What you have to do => In full and without alteration, output each record given here.

Saved entries:
________________

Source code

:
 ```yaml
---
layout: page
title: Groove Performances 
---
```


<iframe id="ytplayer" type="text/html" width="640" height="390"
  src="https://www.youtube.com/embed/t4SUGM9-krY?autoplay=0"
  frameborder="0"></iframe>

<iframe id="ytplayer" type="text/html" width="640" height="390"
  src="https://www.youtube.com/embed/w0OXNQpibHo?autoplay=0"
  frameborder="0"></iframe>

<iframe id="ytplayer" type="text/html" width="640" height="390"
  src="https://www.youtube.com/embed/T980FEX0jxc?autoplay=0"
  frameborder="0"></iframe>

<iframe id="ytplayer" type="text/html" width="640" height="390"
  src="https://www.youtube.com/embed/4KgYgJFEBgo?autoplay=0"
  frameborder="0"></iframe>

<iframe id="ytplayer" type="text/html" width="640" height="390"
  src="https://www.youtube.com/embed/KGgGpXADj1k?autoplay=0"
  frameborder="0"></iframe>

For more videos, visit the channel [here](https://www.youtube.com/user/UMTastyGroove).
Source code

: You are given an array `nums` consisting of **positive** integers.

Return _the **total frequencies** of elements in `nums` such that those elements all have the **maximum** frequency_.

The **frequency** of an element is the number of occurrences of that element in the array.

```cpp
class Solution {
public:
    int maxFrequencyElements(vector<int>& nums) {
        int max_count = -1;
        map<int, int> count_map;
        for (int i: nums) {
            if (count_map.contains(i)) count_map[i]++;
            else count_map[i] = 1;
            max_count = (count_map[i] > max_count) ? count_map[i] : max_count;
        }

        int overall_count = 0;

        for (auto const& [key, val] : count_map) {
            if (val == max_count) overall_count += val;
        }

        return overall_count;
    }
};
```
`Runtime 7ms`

________________

Response area =>
Source code

:
 ```yaml
---
layout: page
title: Groove Performances 
---
```


<iframe id="ytplayer" type="text/html" width="640" height="390"
  src="https://www.youtube.com/embed/t4SUGM9-krY?autoplay=0"
  frameborder="0"></iframe>

<iframe id="ytplayer" type="text/html" width="640" height="390"
  src="https://www.youtube.com/embed/w0OXNQpibHo?autoplay=0"
  frameborder="0"></iframe>

<iframe id="ytplayer" type="text/html" width="640" height="390"
  src="https://www.youtube.com/embed/T980FEX0jxc?autoplay=0"
  frameborder="0"></iframe>

<iframe id="ytplayer" type="text/html" width="640" height="390"
  src="https://www.youtube.com/embed/4KgYgJFEBgo?autoplay=0"
  frameborder="0"></iframe>

<iframe id="ytplayer" type="text/html" width="640" height="390"
  src="https://www.youtube.com/embed/KGgGpXADj1k?autoplay=0"
  frameborder="0"></iframe>

For more videos, visit the channel [here](https://www.youtube.com/user/UMTastyGroove).
Source code

: You are given an array `nums` consisting of **positive** integers.

Return _the **total frequencies** of elements in `nums` such that those elements all have the **maximum** frequency_.

The **frequency** of an element is the number of occurrences of that element in the array.

```cpp
class Solution {
public:
    int maxFrequencyElements(vector<int>& nums) {
        int max_count = -1;
        map<int, int> count_map;
        for (int i: nums) {
            if (count_map.contains(i)) count_map[i]++;
            else count_map[i] = 1;
            max_count = (count_map[i] > max_count) ? count_map[i] : max_count;
        }

        int overall_count = 0;

        for (auto const& [key, val] : count_map) {
            if (val == max_count) overall_count += val;
        }

        return overall_count;
    }
};
```
`Runtime 7ms`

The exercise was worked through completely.